→ **What you have to do**:
Please return the lines below verbatim, beginning at the one that has "silent with respect" and stopping after the one that has "the remedy adopted", and add no other lines.

Source texts of formatted documents:
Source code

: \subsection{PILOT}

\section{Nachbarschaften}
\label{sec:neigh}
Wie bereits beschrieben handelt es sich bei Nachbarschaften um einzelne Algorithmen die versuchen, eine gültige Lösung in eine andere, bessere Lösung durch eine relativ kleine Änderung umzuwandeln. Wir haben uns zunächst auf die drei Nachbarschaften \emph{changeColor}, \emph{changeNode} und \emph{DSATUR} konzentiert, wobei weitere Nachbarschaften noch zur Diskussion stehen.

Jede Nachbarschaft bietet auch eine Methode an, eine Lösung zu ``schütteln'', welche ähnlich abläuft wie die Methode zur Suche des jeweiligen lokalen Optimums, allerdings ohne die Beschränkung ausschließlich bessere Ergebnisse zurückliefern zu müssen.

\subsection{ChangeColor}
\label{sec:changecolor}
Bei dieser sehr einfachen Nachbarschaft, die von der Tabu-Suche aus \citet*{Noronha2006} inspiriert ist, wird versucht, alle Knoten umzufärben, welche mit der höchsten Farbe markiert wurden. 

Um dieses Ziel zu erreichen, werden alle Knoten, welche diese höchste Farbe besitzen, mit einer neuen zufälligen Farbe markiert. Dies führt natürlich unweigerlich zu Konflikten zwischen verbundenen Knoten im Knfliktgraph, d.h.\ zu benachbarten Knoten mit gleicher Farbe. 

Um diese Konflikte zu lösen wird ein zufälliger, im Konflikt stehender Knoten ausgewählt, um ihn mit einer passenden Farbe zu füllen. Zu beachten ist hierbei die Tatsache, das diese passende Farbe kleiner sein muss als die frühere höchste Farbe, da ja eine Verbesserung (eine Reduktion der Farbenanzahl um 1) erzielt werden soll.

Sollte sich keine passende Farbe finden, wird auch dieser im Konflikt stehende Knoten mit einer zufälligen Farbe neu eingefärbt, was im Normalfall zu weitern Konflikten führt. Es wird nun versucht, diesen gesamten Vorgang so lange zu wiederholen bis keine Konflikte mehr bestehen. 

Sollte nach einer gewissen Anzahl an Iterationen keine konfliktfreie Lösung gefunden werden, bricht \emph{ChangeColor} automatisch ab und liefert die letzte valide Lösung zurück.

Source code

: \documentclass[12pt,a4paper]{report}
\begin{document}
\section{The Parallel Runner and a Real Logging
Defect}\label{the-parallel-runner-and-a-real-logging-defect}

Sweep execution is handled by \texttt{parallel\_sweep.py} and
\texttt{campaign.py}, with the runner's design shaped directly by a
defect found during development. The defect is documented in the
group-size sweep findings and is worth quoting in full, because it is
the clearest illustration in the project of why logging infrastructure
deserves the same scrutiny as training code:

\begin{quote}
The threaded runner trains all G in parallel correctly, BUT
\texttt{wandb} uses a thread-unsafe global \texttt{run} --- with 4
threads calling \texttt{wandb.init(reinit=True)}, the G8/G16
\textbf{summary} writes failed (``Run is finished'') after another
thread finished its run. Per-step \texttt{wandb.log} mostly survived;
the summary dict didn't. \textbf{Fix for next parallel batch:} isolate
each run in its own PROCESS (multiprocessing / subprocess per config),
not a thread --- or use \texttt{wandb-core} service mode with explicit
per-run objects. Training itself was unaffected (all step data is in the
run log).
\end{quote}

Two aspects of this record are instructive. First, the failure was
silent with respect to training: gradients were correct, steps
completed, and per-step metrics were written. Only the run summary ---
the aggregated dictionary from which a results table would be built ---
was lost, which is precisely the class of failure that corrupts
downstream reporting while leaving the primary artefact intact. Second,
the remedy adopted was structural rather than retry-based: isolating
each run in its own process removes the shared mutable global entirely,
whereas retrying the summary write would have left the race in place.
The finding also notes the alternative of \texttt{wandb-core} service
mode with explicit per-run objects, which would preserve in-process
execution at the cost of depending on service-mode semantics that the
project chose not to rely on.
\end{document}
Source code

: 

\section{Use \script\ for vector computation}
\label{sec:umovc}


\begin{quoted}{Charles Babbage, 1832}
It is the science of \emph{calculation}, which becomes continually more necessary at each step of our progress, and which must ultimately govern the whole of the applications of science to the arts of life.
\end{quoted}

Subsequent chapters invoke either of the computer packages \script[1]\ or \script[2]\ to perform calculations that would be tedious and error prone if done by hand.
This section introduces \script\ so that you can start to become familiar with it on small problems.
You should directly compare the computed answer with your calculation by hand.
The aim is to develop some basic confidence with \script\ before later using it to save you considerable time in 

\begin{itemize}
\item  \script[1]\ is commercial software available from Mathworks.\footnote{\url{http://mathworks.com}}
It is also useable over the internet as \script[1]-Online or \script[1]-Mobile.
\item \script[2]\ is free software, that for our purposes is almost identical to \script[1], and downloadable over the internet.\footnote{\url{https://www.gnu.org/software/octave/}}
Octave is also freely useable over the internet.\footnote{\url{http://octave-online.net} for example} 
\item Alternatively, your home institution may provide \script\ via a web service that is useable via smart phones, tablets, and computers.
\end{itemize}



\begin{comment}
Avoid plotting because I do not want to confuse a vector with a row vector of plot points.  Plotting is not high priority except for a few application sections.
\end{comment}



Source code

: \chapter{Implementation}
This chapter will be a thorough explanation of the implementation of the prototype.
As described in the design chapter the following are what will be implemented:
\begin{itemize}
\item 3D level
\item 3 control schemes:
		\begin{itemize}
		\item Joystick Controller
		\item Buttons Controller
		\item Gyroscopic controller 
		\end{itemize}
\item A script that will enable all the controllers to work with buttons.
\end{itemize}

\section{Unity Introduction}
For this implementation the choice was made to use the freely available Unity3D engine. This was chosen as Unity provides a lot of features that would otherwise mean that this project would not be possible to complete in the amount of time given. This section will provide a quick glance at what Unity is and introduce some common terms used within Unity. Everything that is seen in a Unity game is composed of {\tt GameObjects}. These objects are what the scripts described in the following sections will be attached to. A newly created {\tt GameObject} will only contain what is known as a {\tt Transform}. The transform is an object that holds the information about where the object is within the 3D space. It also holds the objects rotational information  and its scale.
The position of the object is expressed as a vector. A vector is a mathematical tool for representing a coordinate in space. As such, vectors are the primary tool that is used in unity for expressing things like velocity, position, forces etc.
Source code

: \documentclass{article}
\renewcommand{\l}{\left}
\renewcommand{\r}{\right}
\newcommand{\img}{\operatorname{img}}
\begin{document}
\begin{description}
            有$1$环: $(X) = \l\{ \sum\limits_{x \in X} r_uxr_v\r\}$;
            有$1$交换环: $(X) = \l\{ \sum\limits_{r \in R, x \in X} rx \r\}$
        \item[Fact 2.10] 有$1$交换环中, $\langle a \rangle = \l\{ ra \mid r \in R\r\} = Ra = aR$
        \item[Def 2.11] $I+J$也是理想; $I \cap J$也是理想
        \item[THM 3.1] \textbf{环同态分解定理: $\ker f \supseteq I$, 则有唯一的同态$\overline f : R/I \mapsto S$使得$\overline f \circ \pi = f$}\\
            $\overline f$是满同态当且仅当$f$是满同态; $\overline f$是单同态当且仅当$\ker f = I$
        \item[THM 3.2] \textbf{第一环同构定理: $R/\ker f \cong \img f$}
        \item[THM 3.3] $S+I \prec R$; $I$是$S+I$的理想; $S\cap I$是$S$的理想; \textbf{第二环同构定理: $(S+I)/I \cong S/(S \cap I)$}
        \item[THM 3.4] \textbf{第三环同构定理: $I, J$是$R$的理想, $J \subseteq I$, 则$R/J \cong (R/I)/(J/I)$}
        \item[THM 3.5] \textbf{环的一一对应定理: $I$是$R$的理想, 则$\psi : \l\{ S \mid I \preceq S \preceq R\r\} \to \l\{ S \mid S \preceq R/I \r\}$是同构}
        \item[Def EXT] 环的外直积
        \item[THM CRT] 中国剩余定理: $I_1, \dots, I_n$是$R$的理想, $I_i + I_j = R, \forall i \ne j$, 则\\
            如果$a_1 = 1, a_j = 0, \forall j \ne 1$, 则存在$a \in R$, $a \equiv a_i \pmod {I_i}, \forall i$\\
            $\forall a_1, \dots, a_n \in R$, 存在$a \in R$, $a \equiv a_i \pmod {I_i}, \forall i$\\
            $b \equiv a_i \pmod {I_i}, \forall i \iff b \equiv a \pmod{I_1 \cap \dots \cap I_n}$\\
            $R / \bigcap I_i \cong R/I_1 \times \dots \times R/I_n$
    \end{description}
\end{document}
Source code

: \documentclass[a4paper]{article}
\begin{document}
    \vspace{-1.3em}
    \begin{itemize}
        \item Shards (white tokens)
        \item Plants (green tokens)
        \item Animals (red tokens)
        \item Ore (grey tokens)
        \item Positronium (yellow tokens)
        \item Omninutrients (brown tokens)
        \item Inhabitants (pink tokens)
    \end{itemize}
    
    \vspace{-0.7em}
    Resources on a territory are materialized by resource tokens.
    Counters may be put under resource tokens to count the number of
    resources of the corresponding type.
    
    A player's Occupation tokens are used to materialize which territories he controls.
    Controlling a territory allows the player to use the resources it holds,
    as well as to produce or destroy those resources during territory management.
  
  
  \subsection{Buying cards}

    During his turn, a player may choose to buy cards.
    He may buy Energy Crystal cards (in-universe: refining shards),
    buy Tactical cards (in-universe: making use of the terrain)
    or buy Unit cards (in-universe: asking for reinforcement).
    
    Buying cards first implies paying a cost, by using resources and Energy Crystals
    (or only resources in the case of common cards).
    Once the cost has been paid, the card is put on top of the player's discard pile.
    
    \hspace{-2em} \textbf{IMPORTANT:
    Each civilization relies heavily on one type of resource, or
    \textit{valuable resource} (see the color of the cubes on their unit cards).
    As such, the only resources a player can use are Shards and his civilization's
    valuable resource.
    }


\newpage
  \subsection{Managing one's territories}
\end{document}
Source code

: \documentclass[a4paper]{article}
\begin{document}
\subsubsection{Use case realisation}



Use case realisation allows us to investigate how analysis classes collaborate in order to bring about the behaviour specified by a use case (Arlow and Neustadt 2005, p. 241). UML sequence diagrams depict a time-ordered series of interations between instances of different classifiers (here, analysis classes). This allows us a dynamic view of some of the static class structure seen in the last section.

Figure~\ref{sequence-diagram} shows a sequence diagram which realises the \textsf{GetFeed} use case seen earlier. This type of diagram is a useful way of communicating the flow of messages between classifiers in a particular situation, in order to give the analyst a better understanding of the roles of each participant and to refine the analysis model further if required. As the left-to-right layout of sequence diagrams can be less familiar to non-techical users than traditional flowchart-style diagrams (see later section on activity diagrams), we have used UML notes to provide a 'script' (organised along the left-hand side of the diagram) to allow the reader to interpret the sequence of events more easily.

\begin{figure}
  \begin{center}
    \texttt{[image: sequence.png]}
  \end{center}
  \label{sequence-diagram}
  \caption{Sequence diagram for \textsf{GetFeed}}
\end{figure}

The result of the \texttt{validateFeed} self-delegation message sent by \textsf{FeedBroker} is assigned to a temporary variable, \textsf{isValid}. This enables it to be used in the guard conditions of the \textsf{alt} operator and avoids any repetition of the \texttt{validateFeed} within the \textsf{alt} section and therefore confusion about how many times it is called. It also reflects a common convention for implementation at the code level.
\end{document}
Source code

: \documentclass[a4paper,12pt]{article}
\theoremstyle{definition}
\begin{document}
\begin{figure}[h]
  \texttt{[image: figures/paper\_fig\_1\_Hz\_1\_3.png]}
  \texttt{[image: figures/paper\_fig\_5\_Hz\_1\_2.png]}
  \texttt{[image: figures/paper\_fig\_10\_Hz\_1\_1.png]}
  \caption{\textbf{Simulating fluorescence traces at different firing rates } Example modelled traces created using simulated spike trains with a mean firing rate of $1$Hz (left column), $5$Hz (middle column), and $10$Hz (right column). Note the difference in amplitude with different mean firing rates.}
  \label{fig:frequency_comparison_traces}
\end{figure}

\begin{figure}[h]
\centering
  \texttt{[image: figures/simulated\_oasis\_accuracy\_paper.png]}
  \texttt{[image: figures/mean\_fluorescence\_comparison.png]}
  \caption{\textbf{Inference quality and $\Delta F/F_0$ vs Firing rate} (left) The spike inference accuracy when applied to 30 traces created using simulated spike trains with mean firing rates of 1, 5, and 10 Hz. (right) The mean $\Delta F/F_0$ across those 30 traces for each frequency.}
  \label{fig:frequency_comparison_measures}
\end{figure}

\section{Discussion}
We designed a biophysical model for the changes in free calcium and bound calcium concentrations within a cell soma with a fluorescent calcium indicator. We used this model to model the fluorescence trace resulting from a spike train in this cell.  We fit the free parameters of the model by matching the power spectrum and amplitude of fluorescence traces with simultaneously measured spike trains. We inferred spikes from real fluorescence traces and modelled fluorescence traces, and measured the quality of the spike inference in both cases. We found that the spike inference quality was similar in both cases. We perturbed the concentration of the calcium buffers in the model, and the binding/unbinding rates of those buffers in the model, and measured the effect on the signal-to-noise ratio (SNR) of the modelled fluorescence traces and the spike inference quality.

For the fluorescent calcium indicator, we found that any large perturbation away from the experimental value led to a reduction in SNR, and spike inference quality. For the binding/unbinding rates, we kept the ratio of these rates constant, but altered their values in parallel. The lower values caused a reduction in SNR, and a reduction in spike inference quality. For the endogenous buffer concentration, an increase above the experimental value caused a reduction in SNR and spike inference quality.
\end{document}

→ **Answer below**:
silent with respect to training: gradients were correct, steps
completed, and per-step metrics were written. Only the run summary ---
the aggregated dictionary from which a results table would be built ---
was lost, which is precisely the class of failure that corrupts
downstream reporting while leaving the primary artefact intact. Second,
the remedy adopted was structural rather than retry-based: isolating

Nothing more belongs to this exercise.